_ASSIGNMENT:_
The records that follow are to be given again exactly, with their pictures omitted.

_ENTRIES SUPPLIED:_
================================
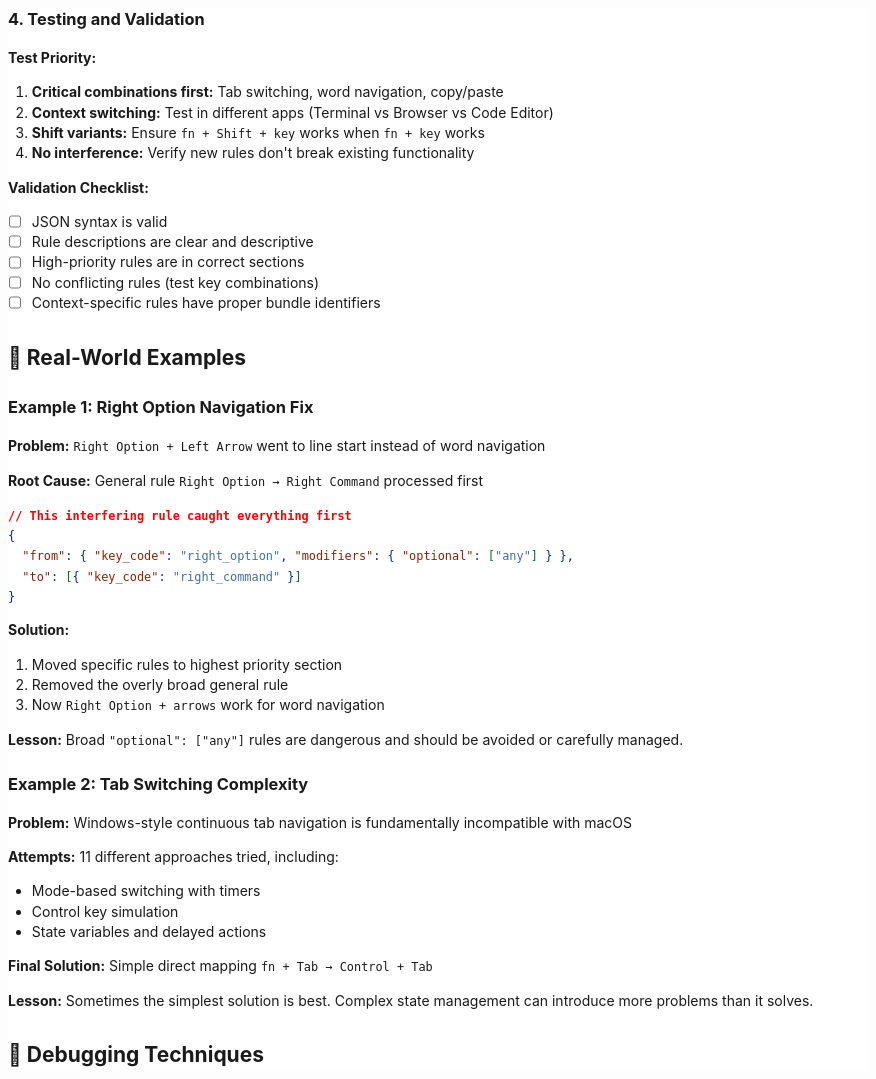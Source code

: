 ### **4. Testing and Validation**

**Test Priority:**
1. **Critical combinations first:** Tab switching, word navigation, copy/paste
2. **Context switching:** Test in different apps (Terminal vs Browser vs Code Editor)
3. **Shift variants:** Ensure `fn + Shift + key` works when `fn + key` works
4. **No interference:** Verify new rules don't break existing functionality

**Validation Checklist:**
- [ ] JSON syntax is valid
- [ ] Rule descriptions are clear and descriptive  
- [ ] High-priority rules are in correct sections
- [ ] No conflicting rules (test key combinations)
- [ ] Context-specific rules have proper bundle identifiers

## 🎯 **Real-World Examples**

### **Example 1: Right Option Navigation Fix**

**Problem:** `Right Option + Left Arrow` went to line start instead of word navigation

**Root Cause:** General rule `Right Option → Right Command` processed first
```json
// This interfering rule caught everything first
{
  "from": { "key_code": "right_option", "modifiers": { "optional": ["any"] } },
  "to": [{ "key_code": "right_command" }]
}
```

**Solution:** 
1. Moved specific rules to highest priority section
2. Removed the overly broad general rule
3. Now `Right Option + arrows` work for word navigation

**Lesson:** Broad `"optional": ["any"]` rules are dangerous and should be avoided or carefully managed.

### **Example 2: Tab Switching Complexity**

**Problem:** Windows-style continuous tab navigation is fundamentally incompatible with macOS

**Attempts:** 11 different approaches tried, including:
- Mode-based switching with timers
- Control key simulation
- State variables and delayed actions

**Final Solution:** Simple direct mapping `fn + Tab → Control + Tab`

**Lesson:** Sometimes the simplest solution is best. Complex state management can introduce more problems than it solves.

## 🔧 **Debugging Techniques**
================================
_EXERCISE SOLUTION:_
Source code

: ### **4. Testing and Validation**

**Test Priority:**
1. **Critical combinations first:** Tab switching, word navigation, copy/paste
2. **Context switching:** Test in different apps (Terminal vs Browser vs Code Editor)
3. **Shift variants:** Ensure `fn + Shift + key` works when `fn + key` works
4. **No interference:** Verify new rules don't break existing functionality

**Validation Checklist:**
- [ ] JSON syntax is valid
- [ ] Rule descriptions are clear and descriptive  
- [ ] High-priority rules are in correct sections
- [ ] No conflicting rules (test key combinations)
- [ ] Context-specific rules have proper bundle identifiers

## 🎯 **Real-World Examples**

### **Example 1: Right Option Navigation Fix**

**Problem:** `Right Option + Left Arrow` went to line start instead of word navigation

**Root Cause:** General rule `Right Option → Right Command` processed first
```json
// This interfering rule caught everything first
{
  "from": { "key_code": "right_option", "modifiers": { "optional": ["any"] } },
  "to": [{ "key_code": "right_command" }]
}
```

**Solution:** 
1. Moved specific rules to highest priority section
2. Removed the overly broad general rule
3. Now `Right Option + arrows` work for word navigation

**Lesson:** Broad `"optional": ["any"]` rules are dangerous and should be avoided or carefully managed.

### **Example 2: Tab Switching Complexity**

**Problem:** Windows-style continuous tab navigation is fundamentally incompatible with macOS

**Attempts:** 11 different approaches tried, including:
- Mode-based switching with timers
- Control key simulation
- State variables and delayed actions

**Final Solution:** Simple direct mapping `fn + Tab → Control + Tab`

**Lesson:** Sometimes the simplest solution is best. Complex state management can introduce more problems than it solves.

## 🔧 **Debugging Techniques**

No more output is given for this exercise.